#### WHAT YOU WILL DO
Repeat the listing below word for word, stopping after the line that contains "A curated list".
::: INPUT :::
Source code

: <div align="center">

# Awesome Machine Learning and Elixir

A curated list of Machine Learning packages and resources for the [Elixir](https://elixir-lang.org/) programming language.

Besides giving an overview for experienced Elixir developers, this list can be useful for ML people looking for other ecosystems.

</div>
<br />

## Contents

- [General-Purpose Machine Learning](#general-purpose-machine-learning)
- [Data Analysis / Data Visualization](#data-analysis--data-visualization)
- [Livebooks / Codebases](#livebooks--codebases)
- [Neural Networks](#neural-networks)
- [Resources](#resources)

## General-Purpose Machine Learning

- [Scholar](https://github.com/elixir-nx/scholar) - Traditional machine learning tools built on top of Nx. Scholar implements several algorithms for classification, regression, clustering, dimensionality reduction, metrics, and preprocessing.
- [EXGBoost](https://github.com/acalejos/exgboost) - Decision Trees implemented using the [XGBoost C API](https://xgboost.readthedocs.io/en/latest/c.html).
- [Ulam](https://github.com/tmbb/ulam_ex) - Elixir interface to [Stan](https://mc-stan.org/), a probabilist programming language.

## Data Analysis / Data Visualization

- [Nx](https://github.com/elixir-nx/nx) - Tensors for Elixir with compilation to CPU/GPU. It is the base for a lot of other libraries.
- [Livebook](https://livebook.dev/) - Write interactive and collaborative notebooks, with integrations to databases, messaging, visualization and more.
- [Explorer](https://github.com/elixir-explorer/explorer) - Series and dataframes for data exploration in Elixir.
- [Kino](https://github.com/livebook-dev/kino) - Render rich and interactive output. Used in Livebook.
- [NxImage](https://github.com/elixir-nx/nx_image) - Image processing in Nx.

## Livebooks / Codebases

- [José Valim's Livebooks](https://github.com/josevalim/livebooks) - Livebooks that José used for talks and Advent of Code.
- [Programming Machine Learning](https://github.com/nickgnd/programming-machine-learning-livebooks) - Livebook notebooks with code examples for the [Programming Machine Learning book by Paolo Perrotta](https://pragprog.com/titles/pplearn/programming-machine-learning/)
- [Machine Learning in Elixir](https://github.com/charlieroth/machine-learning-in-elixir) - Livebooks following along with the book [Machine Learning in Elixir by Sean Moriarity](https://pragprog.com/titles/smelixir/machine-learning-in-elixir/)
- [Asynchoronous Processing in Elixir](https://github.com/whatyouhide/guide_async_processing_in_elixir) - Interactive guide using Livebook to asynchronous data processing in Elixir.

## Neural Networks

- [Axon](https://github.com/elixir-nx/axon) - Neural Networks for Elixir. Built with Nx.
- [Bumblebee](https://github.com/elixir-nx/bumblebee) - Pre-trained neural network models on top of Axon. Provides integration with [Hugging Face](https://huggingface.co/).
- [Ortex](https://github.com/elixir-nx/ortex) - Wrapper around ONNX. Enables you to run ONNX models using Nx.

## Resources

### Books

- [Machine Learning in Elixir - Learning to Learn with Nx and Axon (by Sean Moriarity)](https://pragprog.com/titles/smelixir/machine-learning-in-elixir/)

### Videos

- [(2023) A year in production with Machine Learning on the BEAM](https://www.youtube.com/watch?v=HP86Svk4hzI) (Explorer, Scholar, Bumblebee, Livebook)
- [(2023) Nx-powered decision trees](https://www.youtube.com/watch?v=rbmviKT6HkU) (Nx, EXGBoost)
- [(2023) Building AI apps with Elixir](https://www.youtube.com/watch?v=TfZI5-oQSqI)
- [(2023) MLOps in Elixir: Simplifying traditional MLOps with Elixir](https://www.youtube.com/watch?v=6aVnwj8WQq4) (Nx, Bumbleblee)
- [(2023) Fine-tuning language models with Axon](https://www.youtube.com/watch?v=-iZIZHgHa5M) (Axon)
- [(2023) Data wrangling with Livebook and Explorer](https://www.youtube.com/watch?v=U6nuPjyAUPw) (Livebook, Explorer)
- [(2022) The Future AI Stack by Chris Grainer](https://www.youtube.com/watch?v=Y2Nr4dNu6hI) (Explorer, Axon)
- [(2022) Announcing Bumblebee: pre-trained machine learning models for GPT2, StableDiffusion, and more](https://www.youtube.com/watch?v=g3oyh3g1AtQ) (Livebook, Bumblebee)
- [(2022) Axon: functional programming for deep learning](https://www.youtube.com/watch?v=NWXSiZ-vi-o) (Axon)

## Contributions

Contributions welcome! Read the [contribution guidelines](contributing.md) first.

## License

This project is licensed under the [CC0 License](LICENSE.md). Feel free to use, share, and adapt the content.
:::
#### OUTPUT OF THE TASK
Source code

: <div align="center">

# Awesome Machine Learning and Elixir

A curated list of Machine Learning packages and resources for the [Elixir](https://elixir-lang.org/) programming language.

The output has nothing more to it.